On 28/03/2019 8:07 pm, John-Del wrote:
On Wednesday, March 27, 2019 at 9:33:46 PM UTC-4, Rheilly Phoull wrote:
On 28/03/2019 8:23 am, Rheilly Phoull wrote:
On 28/03/2019 6:20 am, wrote:
Does anyone know the correct resistance of the ballast Resistor on old
Points ignition? I have an old Farmall M tractor. That resistor (which
is a large ceramic power resistor), only measures 3 or 4 ohms

I was expecting it to be at least 100 ohms, if not 500 or 1k.
I measured this with nothing connected to it, using an analog
multimeter.

This resistor is between ignition switch and the ignition coil and
points. It drops the 12volts to about 6 volts.
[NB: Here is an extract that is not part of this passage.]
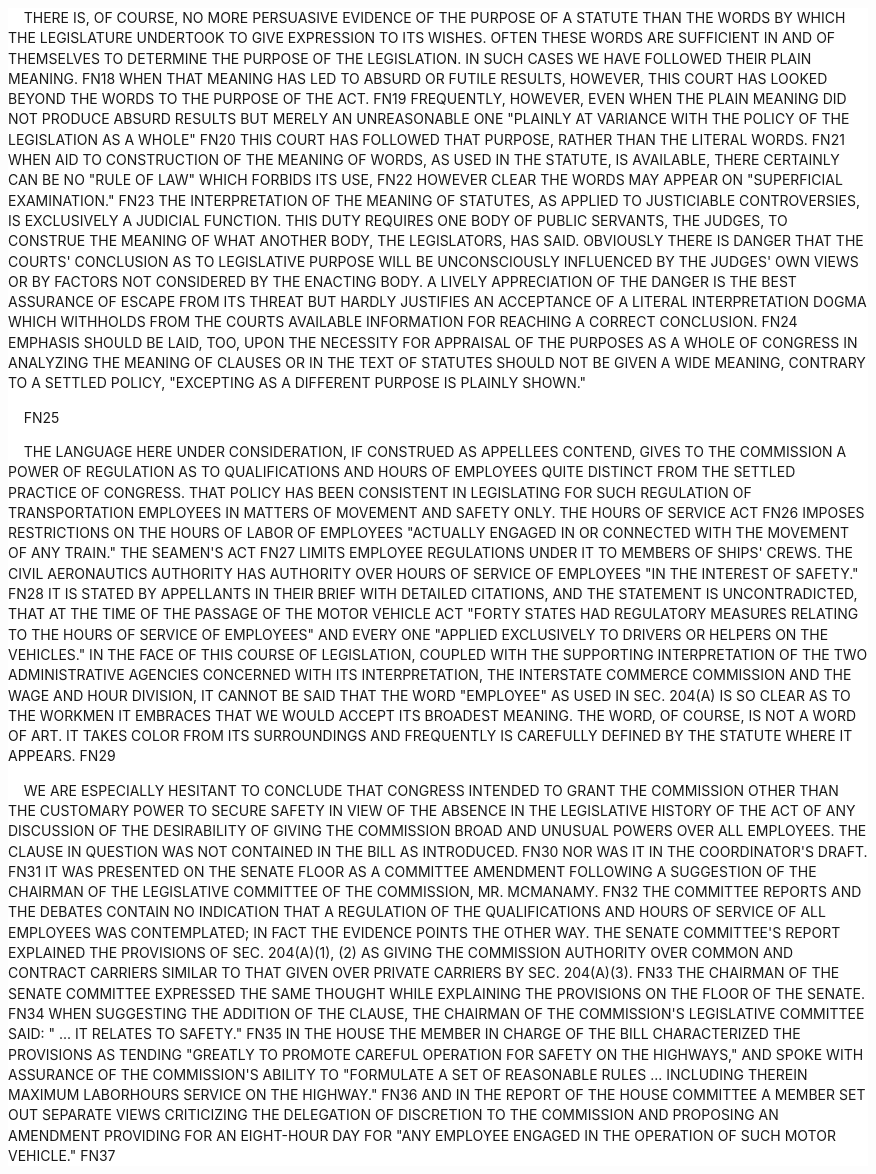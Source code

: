     THERE IS, OF COURSE, NO MORE PERSUASIVE EVIDENCE OF THE PURPOSE OF A STATUTE THAN THE WORDS BY WHICH THE LEGISLATURE UNDERTOOK TO GIVE EXPRESSION TO ITS WISHES. OFTEN THESE WORDS ARE SUFFICIENT IN AND OF THEMSELVES TO DETERMINE THE PURPOSE OF THE LEGISLATION.  IN SUCH CASES WE HAVE FOLLOWED THEIR PLAIN MEANING.  FN18  WHEN THAT MEANING HAS LED TO ABSURD OR FUTILE RESULTS, HOWEVER, THIS COURT HAS LOOKED BEYOND THE WORDS TO THE PURPOSE OF THE ACT.  FN19  FREQUENTLY, HOWEVER, EVEN WHEN THE PLAIN MEANING DID NOT PRODUCE ABSURD RESULTS BUT MERELY AN UNREASONABLE ONE "PLAINLY AT VARIANCE WITH THE POLICY OF THE LEGISLATION AS A WHOLE"  FN20  THIS COURT HAS FOLLOWED THAT PURPOSE, RATHER THAN THE LITERAL WORDS.  FN21  WHEN AID TO CONSTRUCTION OF THE MEANING OF WORDS, AS USED IN THE STATUTE, IS AVAILABLE, THERE CERTAINLY CAN BE NO "RULE OF LAW" WHICH FORBIDS ITS USE,  FN22  HOWEVER CLEAR THE WORDS MAY APPEAR ON "SUPERFICIAL EXAMINATION."  FN23  THE INTERPRETATION OF THE MEANING OF STATUTES, AS APPLIED TO JUSTICIABLE CONTROVERSIES, IS EXCLUSIVELY A JUDICIAL FUNCTION.  THIS DUTY REQUIRES ONE BODY OF PUBLIC SERVANTS, THE JUDGES, TO CONSTRUE THE MEANING OF WHAT ANOTHER BODY, THE LEGISLATORS, HAS SAID.  OBVIOUSLY THERE IS DANGER THAT THE COURTS' CONCLUSION AS TO LEGISLATIVE PURPOSE WILL BE UNCONSCIOUSLY INFLUENCED BY THE JUDGES' OWN VIEWS OR BY FACTORS NOT CONSIDERED BY THE ENACTING BODY.  A LIVELY APPRECIATION OF THE DANGER IS THE BEST ASSURANCE OF ESCAPE FROM ITS THREAT BUT HARDLY JUSTIFIES AN ACCEPTANCE OF A LITERAL INTERPRETATION DOGMA WHICH WITHHOLDS FROM THE COURTS AVAILABLE INFORMATION FOR REACHING A CORRECT CONCLUSION.  FN24 EMPHASIS SHOULD BE LAID, TOO, UPON THE NECESSITY FOR APPRAISAL OF THE PURPOSES AS A WHOLE OF CONGRESS IN ANALYZING THE MEANING OF CLAUSES OR IN THE TEXT OF STATUTES SHOULD NOT BE GIVEN A WIDE MEANING, CONTRARY TO A SETTLED POLICY, "EXCEPTING AS A DIFFERENT PURPOSE IS PLAINLY SHOWN."

    FN25

    THE LANGUAGE HERE UNDER CONSIDERATION, IF CONSTRUED AS APPELLEES CONTEND, GIVES TO THE COMMISSION A POWER OF REGULATION AS TO QUALIFICATIONS AND HOURS OF EMPLOYEES QUITE DISTINCT FROM THE SETTLED PRACTICE OF CONGRESS.  THAT POLICY HAS BEEN CONSISTENT IN LEGISLATING FOR SUCH REGULATION OF TRANSPORTATION EMPLOYEES IN MATTERS OF MOVEMENT AND SAFETY ONLY.  THE HOURS OF SERVICE ACT  FN26  IMPOSES RESTRICTIONS ON THE HOURS OF LABOR OF EMPLOYEES "ACTUALLY ENGAGED IN OR CONNECTED WITH THE MOVEMENT OF ANY TRAIN."  THE SEAMEN'S ACT  FN27  LIMITS EMPLOYEE REGULATIONS UNDER IT TO MEMBERS OF SHIPS' CREWS.  THE CIVIL AERONAUTICS AUTHORITY HAS AUTHORITY OVER HOURS OF SERVICE OF EMPLOYEES "IN THE INTEREST OF SAFETY."  FN28  IT IS STATED BY APPELLANTS IN THEIR BRIEF WITH DETAILED CITATIONS, AND THE STATEMENT IS UNCONTRADICTED, THAT AT THE TIME OF THE PASSAGE OF THE MOTOR VEHICLE ACT "FORTY STATES HAD REGULATORY MEASURES RELATING TO THE HOURS OF SERVICE OF EMPLOYEES" AND EVERY ONE "APPLIED EXCLUSIVELY TO DRIVERS OR HELPERS ON THE VEHICLES."  IN THE FACE OF THIS COURSE OF LEGISLATION, COUPLED WITH THE SUPPORTING INTERPRETATION OF THE TWO ADMINISTRATIVE AGENCIES CONCERNED WITH ITS INTERPRETATION, THE INTERSTATE COMMERCE COMMISSION AND THE WAGE AND HOUR DIVISION, IT CANNOT BE SAID THAT THE WORD "EMPLOYEE" AS USED IN SEC. 204(A) IS SO CLEAR AS TO THE WORKMEN IT EMBRACES THAT WE WOULD ACCEPT ITS BROADEST MEANING.  THE WORD, OF COURSE, IS NOT A WORD OF ART. IT TAKES COLOR FROM ITS SURROUNDINGS AND FREQUENTLY IS CAREFULLY DEFINED BY THE STATUTE WHERE IT APPEARS.  FN29

    WE ARE ESPECIALLY HESITANT TO CONCLUDE THAT CONGRESS INTENDED TO GRANT THE COMMISSION OTHER THAN THE CUSTOMARY POWER TO SECURE SAFETY IN VIEW OF THE ABSENCE IN THE LEGISLATIVE HISTORY OF THE ACT OF ANY DISCUSSION OF THE DESIRABILITY OF GIVING THE COMMISSION BROAD AND UNUSUAL POWERS OVER ALL EMPLOYEES.  THE CLAUSE IN QUESTION WAS NOT CONTAINED IN THE BILL AS INTRODUCED.  FN30  NOR WAS IT IN THE COORDINATOR'S DRAFT.  FN31  IT WAS PRESENTED ON THE SENATE FLOOR AS A COMMITTEE AMENDMENT FOLLOWING A SUGGESTION OF THE CHAIRMAN OF THE LEGISLATIVE COMMITTEE OF THE COMMISSION, MR. MCMANAMY.  FN32  THE COMMITTEE REPORTS AND THE DEBATES CONTAIN NO INDICATION THAT A REGULATION OF THE QUALIFICATIONS AND HOURS OF SERVICE OF ALL EMPLOYEES WAS CONTEMPLATED; IN FACT THE EVIDENCE POINTS THE OTHER WAY.  THE SENATE COMMITTEE'S REPORT EXPLAINED THE PROVISIONS OF SEC. 204(A)(1), (2) AS GIVING THE COMMISSION AUTHORITY OVER COMMON AND CONTRACT CARRIERS SIMILAR TO THAT GIVEN OVER PRIVATE CARRIERS BY SEC. 204(A)(3).  FN33  THE CHAIRMAN OF THE SENATE COMMITTEE EXPRESSED THE SAME THOUGHT WHILE EXPLAINING THE PROVISIONS ON THE FLOOR OF THE SENATE.  FN34  WHEN SUGGESTING THE ADDITION OF THE CLAUSE, THE CHAIRMAN OF THE COMMISSION'S LEGISLATIVE COMMITTEE SAID:  "  ... IT RELATES TO SAFETY."  FN35  IN THE HOUSE THE MEMBER IN CHARGE OF THE BILL CHARACTERIZED THE PROVISIONS AS TENDING "GREATLY TO PROMOTE CAREFUL OPERATION FOR SAFETY ON THE HIGHWAYS," AND SPOKE WITH ASSURANCE OF THE COMMISSION'S ABILITY TO "FORMULATE A SET OF REASONABLE RULES  ... INCLUDING THEREIN MAXIMUM LABORHOURS SERVICE ON THE HIGHWAY."  FN36 AND IN THE REPORT OF THE HOUSE COMMITTEE A MEMBER SET OUT SEPARATE VIEWS CRITICIZING THE DELEGATION OF DISCRETION TO THE COMMISSION AND PROPOSING AN AMENDMENT PROVIDING FOR AN EIGHT-HOUR DAY FOR "ANY EMPLOYEE ENGAGED IN THE OPERATION OF SUCH MOTOR VEHICLE."  FN37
Some information I got
about this tractor says the voltage should be about 8 volts after the
resistor. I dont know how much tolerance is allowed, but I'd rather see
a higher spark plug voltage than a lower one.

The tractor now runs, after it failed due to what appears to have been a
bad condensor (capacitor). But it runs rough after replacing the points,
condensor, plugs, dist cap and rotor. The spark on a test sparkplug
seems kind of weak to me.....

Kind of makes me wonder if this resistor needs replacement?

(The sparkplug wires were replaced about 2 years ago, so they should be
fine, since I dont use the tractor all that much).


Presumably you know ohms law, just calculate the value to give the 8
volts after starting.


I also assume you know that the ballast resistor is used to apply a
higher voltage to the coil by bridging it on start then opening the
bridge when running.


Back in the 70s, I wired a momentary switch across the ballast resistor of my car and mounted it on the throttle shaft of my carb. At full throttle the switch bypassed the resistor.

Between that and turning the air cleaner cover over, the car broke the sound barrier...

Seriously, it did seem to help at high rpm though.


Hmm, the thought of Mr Tubeguy doing rooster tails on the tractor would
be a sight you dont see every day.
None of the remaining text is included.